Pictures aside, repeat every entry exactly.

--- Data extracts ---
━━━━━━━━━━━━━━━━━━━━━━━━━━━━━━

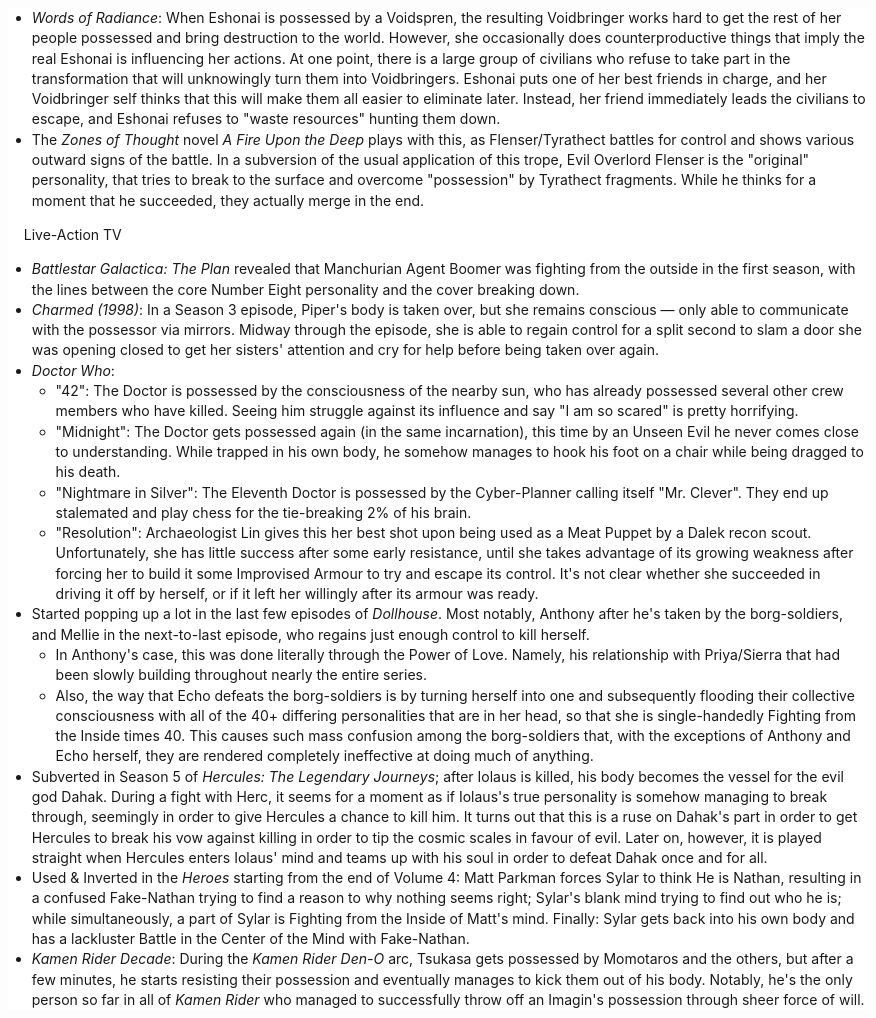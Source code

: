 -   _Words of Radiance_: When Eshonai is possessed by a Voidspren, the resulting Voidbringer works hard to get the rest of her people possessed and bring destruction to the world. However, she occasionally does counterproductive things that imply the real Eshonai is influencing her actions. At one point, there is a large group of civilians who refuse to take part in the transformation that will unknowingly turn them into Voidbringers. Eshonai puts one of her best friends in charge, and her Voidbringer self thinks that this will make them all easier to eliminate later. Instead, her friend immediately leads the civilians to escape, and Eshonai refuses to "waste resources" hunting them down.
-   The _Zones of Thought_ novel _A Fire Upon the Deep_ plays with this, as Flenser/Tyrathect battles for control and shows various outward signs of the battle. In a subversion of the usual application of this trope, Evil Overlord Flenser is the "original" personality, that tries to break to the surface and overcome "possession" by Tyrathect fragments. While he thinks for a moment that he succeeded, they actually merge in the end.

    Live-Action TV 

-   _Battlestar Galactica: The Plan_ revealed that Manchurian Agent Boomer was fighting from the outside in the first season, with the lines between the core Number Eight personality and the cover breaking down.
-   _Charmed (1998)_: In a Season 3 episode, Piper's body is taken over, but she remains conscious — only able to communicate with the possessor via mirrors. Midway through the episode, she is able to regain control for a split second to slam a door she was opening closed to get her sisters' attention and cry for help before being taken over again.
-   _Doctor Who_:
    -   "42": The Doctor is possessed by the consciousness of the nearby sun, who has already possessed several other crew members who have killed. Seeing him struggle against its influence and say "I am so scared" is pretty horrifying.
    -   "Midnight": The Doctor gets possessed again (in the same incarnation), this time by an Unseen Evil he never comes close to understanding. While trapped in his own body, he somehow manages to hook his foot on a chair while being dragged to his death.
    -   "Nightmare in Silver": The Eleventh Doctor is possessed by the Cyber-Planner calling itself "Mr. Clever". They end up stalemated and play chess for the tie-breaking 2% of his brain.
    -   "Resolution": Archaeologist Lin gives this her best shot upon being used as a Meat Puppet by a Dalek recon scout. Unfortunately, she has little success after some early resistance, until she takes advantage of its growing weakness after forcing her to build it some Improvised Armour to try and escape its control. It's not clear whether she succeeded in driving it off by herself, or if it left her willingly after its armour was ready.
-   Started popping up a lot in the last few episodes of _Dollhouse_. Most notably, Anthony after he's taken by the borg-soldiers, and Mellie in the next-to-last episode, who regains just enough control to kill herself.
    -   In Anthony's case, this was done literally through the Power of Love. Namely, his relationship with Priya/Sierra that had been slowly building throughout nearly the entire series.
    -   Also, the way that Echo defeats the borg-soldiers is by turning herself into one and subsequently flooding their collective consciousness with all of the 40+ differing personalities that are in her head, so that she is single-handedly Fighting from the Inside times 40. This causes such mass confusion among the borg-soldiers that, with the exceptions of Anthony and Echo herself, they are rendered completely ineffective at doing much of anything.
-   Subverted in Season 5 of _Hercules: The Legendary Journeys_; after Iolaus is killed, his body becomes the vessel for the evil god Dahak. During a fight with Herc, it seems for a moment as if Iolaus's true personality is somehow managing to break through, seemingly in order to give Hercules a chance to kill him. It turns out that this is a ruse on Dahak's part in order to get Hercules to break his vow against killing in order to tip the cosmic scales in favour of evil. Later on, however, it is played straight when Hercules enters Iolaus' mind and teams up with his soul in order to defeat Dahak once and for all.
-   Used & Inverted in the _Heroes_ starting from the end of Volume 4: Matt Parkman forces Sylar to think He is Nathan, resulting in a confused Fake-Nathan trying to find a reason to why nothing seems right; Sylar's blank mind trying to find out who he is; while simultaneously, a part of Sylar is Fighting from the Inside of Matt's mind. Finally: Sylar gets back into his own body and has a lackluster Battle in the Center of the Mind with Fake-Nathan.
-   _Kamen Rider Decade_: During the _Kamen Rider Den-O_ arc, Tsukasa gets possessed by Momotaros and the others, but after a few minutes, he starts resisting their possession and eventually manages to kick them out of his body. Notably, he's the only person so far in all of _Kamen Rider_ who managed to successfully throw off an Imagin's possession through sheer force of will.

━━━━━━━━━━━━━━━━━━━━━━━━━━━━━━

--- Task result ---
Source code

: -   _Words of Radiance_: When Eshonai is possessed by a Voidspren, the resulting Voidbringer works hard to get the rest of her people possessed and bring destruction to the world. However, she occasionally does counterproductive things that imply the real Eshonai is influencing her actions. At one point, there is a large group of civilians who refuse to take part in the transformation that will unknowingly turn them into Voidbringers. Eshonai puts one of her best friends in charge, and her Voidbringer self thinks that this will make them all easier to eliminate later. Instead, her friend immediately leads the civilians to escape, and Eshonai refuses to "waste resources" hunting them down.
-   The _Zones of Thought_ novel _A Fire Upon the Deep_ plays with this, as Flenser/Tyrathect battles for control and shows various outward signs of the battle. In a subversion of the usual application of this trope, Evil Overlord Flenser is the "original" personality, that tries to break to the surface and overcome "possession" by Tyrathect fragments. While he thinks for a moment that he succeeded, they actually merge in the end.

    Live-Action TV 

-   _Battlestar Galactica: The Plan_ revealed that Manchurian Agent Boomer was fighting from the outside in the first season, with the lines between the core Number Eight personality and the cover breaking down.
-   _Charmed (1998)_: In a Season 3 episode, Piper's body is taken over, but she remains conscious — only able to communicate with the possessor via mirrors. Midway through the episode, she is able to regain control for a split second to slam a door she was opening closed to get her sisters' attention and cry for help before being taken over again.
-   _Doctor Who_:
    -   "42": The Doctor is possessed by the consciousness of the nearby sun, who has already possessed several other crew members who have killed. Seeing him struggle against its influence and say "I am so scared" is pretty horrifying.
    -   "Midnight": The Doctor gets possessed again (in the same incarnation), this time by an Unseen Evil he never comes close to understanding. While trapped in his own body, he somehow manages to hook his foot on a chair while being dragged to his death.
    -   "Nightmare in Silver": The Eleventh Doctor is possessed by the Cyber-Planner calling itself "Mr. Clever". They end up stalemated and play chess for the tie-breaking 2% of his brain.
    -   "Resolution": Archaeologist Lin gives this her best shot upon being used as a Meat Puppet by a Dalek recon scout. Unfortunately, she has little success after some early resistance, until she takes advantage of its growing weakness after forcing her to build it some Improvised Armour to try and escape its control. It's not clear whether she succeeded in driving it off by herself, or if it left her willingly after its armour was ready.
-   Started popping up a lot in the last few episodes of _Dollhouse_. Most notably, Anthony after he's taken by the borg-soldiers, and Mellie in the next-to-last episode, who regains just enough control to kill herself.
    -   In Anthony's case, this was done literally through the Power of Love. Namely, his relationship with Priya/Sierra that had been slowly building throughout nearly the entire series.
    -   Also, the way that Echo defeats the borg-soldiers is by turning herself into one and subsequently flooding their collective consciousness with all of the 40+ differing personalities that are in her head, so that she is single-handedly Fighting from the Inside times 40. This causes such mass confusion among the borg-soldiers that, with the exceptions of Anthony and Echo herself, they are rendered completely ineffective at doing much of anything.
-   Subverted in Season 5 of _Hercules: The Legendary Journeys_; after Iolaus is killed, his body becomes the vessel for the evil god Dahak. During a fight with Herc, it seems for a moment as if Iolaus's true personality is somehow managing to break through, seemingly in order to give Hercules a chance to kill him. It turns out that this is a ruse on Dahak's part in order to get Hercules to break his vow against killing in order to tip the cosmic scales in favour of evil. Later on, however, it is played straight when Hercules enters Iolaus' mind and teams up with his soul in order to defeat Dahak once and for all.
-   Used & Inverted in the _Heroes_ starting from the end of Volume 4: Matt Parkman forces Sylar to think He is Nathan, resulting in a confused Fake-Nathan trying to find a reason to why nothing seems right; Sylar's blank mind trying to find out who he is; while simultaneously, a part of Sylar is Fighting from the Inside of Matt's mind. Finally: Sylar gets back into his own body and has a lackluster Battle in the Center of the Mind with Fake-Nathan.
-   _Kamen Rider Decade_: During the _Kamen Rider Den-O_ arc, Tsukasa gets possessed by Momotaros and the others, but after a few minutes, he starts resisting their possession and eventually manages to kick them out of his body. Notably, he's the only person so far in all of _Kamen Rider_ who managed to successfully throw off an Imagin's possession through sheer force of will.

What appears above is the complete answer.